(EXERCISE MATERIAL Opens)

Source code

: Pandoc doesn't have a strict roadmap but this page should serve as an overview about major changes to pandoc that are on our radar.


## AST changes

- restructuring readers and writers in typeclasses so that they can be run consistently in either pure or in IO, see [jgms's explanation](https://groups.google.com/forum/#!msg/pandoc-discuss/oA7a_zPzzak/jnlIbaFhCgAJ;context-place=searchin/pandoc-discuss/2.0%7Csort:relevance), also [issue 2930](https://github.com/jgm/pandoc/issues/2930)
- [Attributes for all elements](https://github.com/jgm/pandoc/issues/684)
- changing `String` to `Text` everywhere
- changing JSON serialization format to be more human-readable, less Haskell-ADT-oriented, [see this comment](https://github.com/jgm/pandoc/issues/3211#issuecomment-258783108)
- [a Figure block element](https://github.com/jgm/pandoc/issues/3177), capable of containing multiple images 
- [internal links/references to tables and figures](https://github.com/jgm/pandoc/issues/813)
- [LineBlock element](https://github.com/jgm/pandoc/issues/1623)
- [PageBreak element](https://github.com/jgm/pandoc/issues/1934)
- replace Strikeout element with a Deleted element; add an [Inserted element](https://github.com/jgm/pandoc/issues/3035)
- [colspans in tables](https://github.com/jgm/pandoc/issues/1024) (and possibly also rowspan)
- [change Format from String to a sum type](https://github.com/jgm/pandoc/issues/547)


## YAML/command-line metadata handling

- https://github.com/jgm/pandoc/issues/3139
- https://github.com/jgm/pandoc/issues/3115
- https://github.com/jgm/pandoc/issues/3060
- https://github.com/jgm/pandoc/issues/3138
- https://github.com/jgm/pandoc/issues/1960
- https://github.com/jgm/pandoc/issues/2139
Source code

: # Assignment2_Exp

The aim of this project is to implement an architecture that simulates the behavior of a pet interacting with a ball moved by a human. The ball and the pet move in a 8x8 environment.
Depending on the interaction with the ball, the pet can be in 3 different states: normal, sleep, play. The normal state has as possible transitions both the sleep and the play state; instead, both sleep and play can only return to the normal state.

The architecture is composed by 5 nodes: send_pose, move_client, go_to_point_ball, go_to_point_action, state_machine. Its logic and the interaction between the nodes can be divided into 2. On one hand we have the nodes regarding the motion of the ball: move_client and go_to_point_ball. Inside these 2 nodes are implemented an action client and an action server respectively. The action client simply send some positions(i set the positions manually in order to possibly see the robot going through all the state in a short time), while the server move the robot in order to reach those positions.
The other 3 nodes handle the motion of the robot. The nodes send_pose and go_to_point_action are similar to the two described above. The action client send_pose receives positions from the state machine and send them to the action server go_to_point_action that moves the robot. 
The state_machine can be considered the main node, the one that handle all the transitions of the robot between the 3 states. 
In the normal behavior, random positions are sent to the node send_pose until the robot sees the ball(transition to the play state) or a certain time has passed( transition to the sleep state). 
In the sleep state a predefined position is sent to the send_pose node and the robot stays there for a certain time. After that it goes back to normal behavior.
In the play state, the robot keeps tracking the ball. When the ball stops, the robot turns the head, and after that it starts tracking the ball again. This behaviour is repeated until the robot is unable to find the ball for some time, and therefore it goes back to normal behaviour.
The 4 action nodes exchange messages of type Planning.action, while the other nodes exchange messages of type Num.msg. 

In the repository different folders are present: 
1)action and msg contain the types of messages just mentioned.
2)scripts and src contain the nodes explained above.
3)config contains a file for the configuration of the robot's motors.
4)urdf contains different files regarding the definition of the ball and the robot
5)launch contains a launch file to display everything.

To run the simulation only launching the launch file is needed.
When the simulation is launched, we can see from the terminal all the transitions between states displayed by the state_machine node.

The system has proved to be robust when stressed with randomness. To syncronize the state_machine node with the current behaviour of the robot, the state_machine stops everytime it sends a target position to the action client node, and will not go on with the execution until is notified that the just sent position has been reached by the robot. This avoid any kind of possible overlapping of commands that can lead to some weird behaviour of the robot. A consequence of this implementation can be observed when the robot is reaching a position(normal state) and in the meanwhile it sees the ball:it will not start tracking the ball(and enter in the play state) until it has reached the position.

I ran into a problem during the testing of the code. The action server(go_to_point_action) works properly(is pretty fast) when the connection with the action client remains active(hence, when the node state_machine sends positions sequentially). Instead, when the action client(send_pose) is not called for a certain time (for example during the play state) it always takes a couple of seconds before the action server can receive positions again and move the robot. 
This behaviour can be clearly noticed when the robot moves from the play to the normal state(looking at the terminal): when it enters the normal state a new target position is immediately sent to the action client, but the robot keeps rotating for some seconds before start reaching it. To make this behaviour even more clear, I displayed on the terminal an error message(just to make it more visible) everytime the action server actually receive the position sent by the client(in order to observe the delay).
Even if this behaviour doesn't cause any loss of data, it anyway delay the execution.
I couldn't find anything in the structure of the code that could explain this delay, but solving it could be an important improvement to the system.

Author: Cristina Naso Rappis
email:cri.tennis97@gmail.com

(EXERCISE MATERIAL Closes)

Without altering a single word, reproduce the entries above.

Source code

: Pandoc doesn't have a strict roadmap but this page should serve as an overview about major changes to pandoc that are on our radar.


## AST changes

- restructuring readers and writers in typeclasses so that they can be run consistently in either pure or in IO, see [jgms's explanation](https://groups.google.com/forum/#!msg/pandoc-discuss/oA7a_zPzzak/jnlIbaFhCgAJ;context-place=searchin/pandoc-discuss/2.0%7Csort:relevance), also [issue 2930](https://github.com/jgm/pandoc/issues/2930)
- [Attributes for all elements](https://github.com/jgm/pandoc/issues/684)
- changing `String` to `Text` everywhere
- changing JSON serialization format to be more human-readable, less Haskell-ADT-oriented, [see this comment](https://github.com/jgm/pandoc/issues/3211#issuecomment-258783108)
- [a Figure block element](https://github.com/jgm/pandoc/issues/3177), capable of containing multiple images 
- [internal links/references to tables and figures](https://github.com/jgm/pandoc/issues/813)
- [LineBlock element](https://github.com/jgm/pandoc/issues/1623)
- [PageBreak element](https://github.com/jgm/pandoc/issues/1934)
- replace Strikeout element with a Deleted element; add an [Inserted element](https://github.com/jgm/pandoc/issues/3035)
- [colspans in tables](https://github.com/jgm/pandoc/issues/1024) (and possibly also rowspan)
- [change Format from String to a sum type](https://github.com/jgm/pandoc/issues/547)


## YAML/command-line metadata handling

- https://github.com/jgm/pandoc/issues/3139
- https://github.com/jgm/pandoc/issues/3115
- https://github.com/jgm/pandoc/issues/3060
- https://github.com/jgm/pandoc/issues/3138
- https://github.com/jgm/pandoc/issues/1960
- https://github.com/jgm/pandoc/issues/2139
Source code

: # Assignment2_Exp

The aim of this project is to implement an architecture that simulates the behavior of a pet interacting with a ball moved by a human. The ball and the pet move in a 8x8 environment.
Depending on the interaction with the ball, the pet can be in 3 different states: normal, sleep, play. The normal state has as possible transitions both the sleep and the play state; instead, both sleep and play can only return to the normal state.

The architecture is composed by 5 nodes: send_pose, move_client, go_to_point_ball, go_to_point_action, state_machine. Its logic and the interaction between the nodes can be divided into 2. On one hand we have the nodes regarding the motion of the ball: move_client and go_to_point_ball. Inside these 2 nodes are implemented an action client and an action server respectively. The action client simply send some positions(i set the positions manually in order to possibly see the robot going through all the state in a short time), while the server move the robot in order to reach those positions.
The other 3 nodes handle the motion of the robot. The nodes send_pose and go_to_point_action are similar to the two described above. The action client send_pose receives positions from the state machine and send them to the action server go_to_point_action that moves the robot. 
The state_machine can be considered the main node, the one that handle all the transitions of the robot between the 3 states. 
In the normal behavior, random positions are sent to the node send_pose until the robot sees the ball(transition to the play state) or a certain time has passed( transition to the sleep state). 
In the sleep state a predefined position is sent to the send_pose node and the robot stays there for a certain time. After that it goes back to normal behavior.
In the play state, the robot keeps tracking the ball. When the ball stops, the robot turns the head, and after that it starts tracking the ball again. This behaviour is repeated until the robot is unable to find the ball for some time, and therefore it goes back to normal behaviour.
The 4 action nodes exchange messages of type Planning.action, while the other nodes exchange messages of type Num.msg. 

In the repository different folders are present: 
1)action and msg contain the types of messages just mentioned.
2)scripts and src contain the nodes explained above.
3)config contains a file for the configuration of the robot's motors.
4)urdf contains different files regarding the definition of the ball and the robot
5)launch contains a launch file to display everything.

To run the simulation only launching the launch file is needed.
When the simulation is launched, we can see from the terminal all the transitions between states displayed by the state_machine node.

The system has proved to be robust when stressed with randomness. To syncronize the state_machine node with the current behaviour of the robot, the state_machine stops everytime it sends a target position to the action client node, and will not go on with the execution until is notified that the just sent position has been reached by the robot. This avoid any kind of possible overlapping of commands that can lead to some weird behaviour of the robot. A consequence of this implementation can be observed when the robot is reaching a position(normal state) and in the meanwhile it sees the ball:it will not start tracking the ball(and enter in the play state) until it has reached the position.

I ran into a problem during the testing of the code. The action server(go_to_point_action) works properly(is pretty fast) when the connection with the action client remains active(hence, when the node state_machine sends positions sequentially). Instead, when the action client(send_pose) is not called for a certain time (for example during the play state) it always takes a couple of seconds before the action server can receive positions again and move the robot. 
This behaviour can be clearly noticed when the robot moves from the play to the normal state(looking at the terminal): when it enters the normal state a new target position is immediately sent to the action client, but the robot keeps rotating for some seconds before start reaching it. To make this behaviour even more clear, I displayed on the terminal an error message(just to make it more visible) everytime the action server actually receive the position sent by the client(in order to observe the delay).
Even if this behaviour doesn't cause any loss of data, it anyway delay the execution.
I couldn't find anything in the structure of the code that could explain this delay, but solving it could be an important improvement to the system.

Author: Cristina Naso Rappis
email:cri.tennis97@gmail.com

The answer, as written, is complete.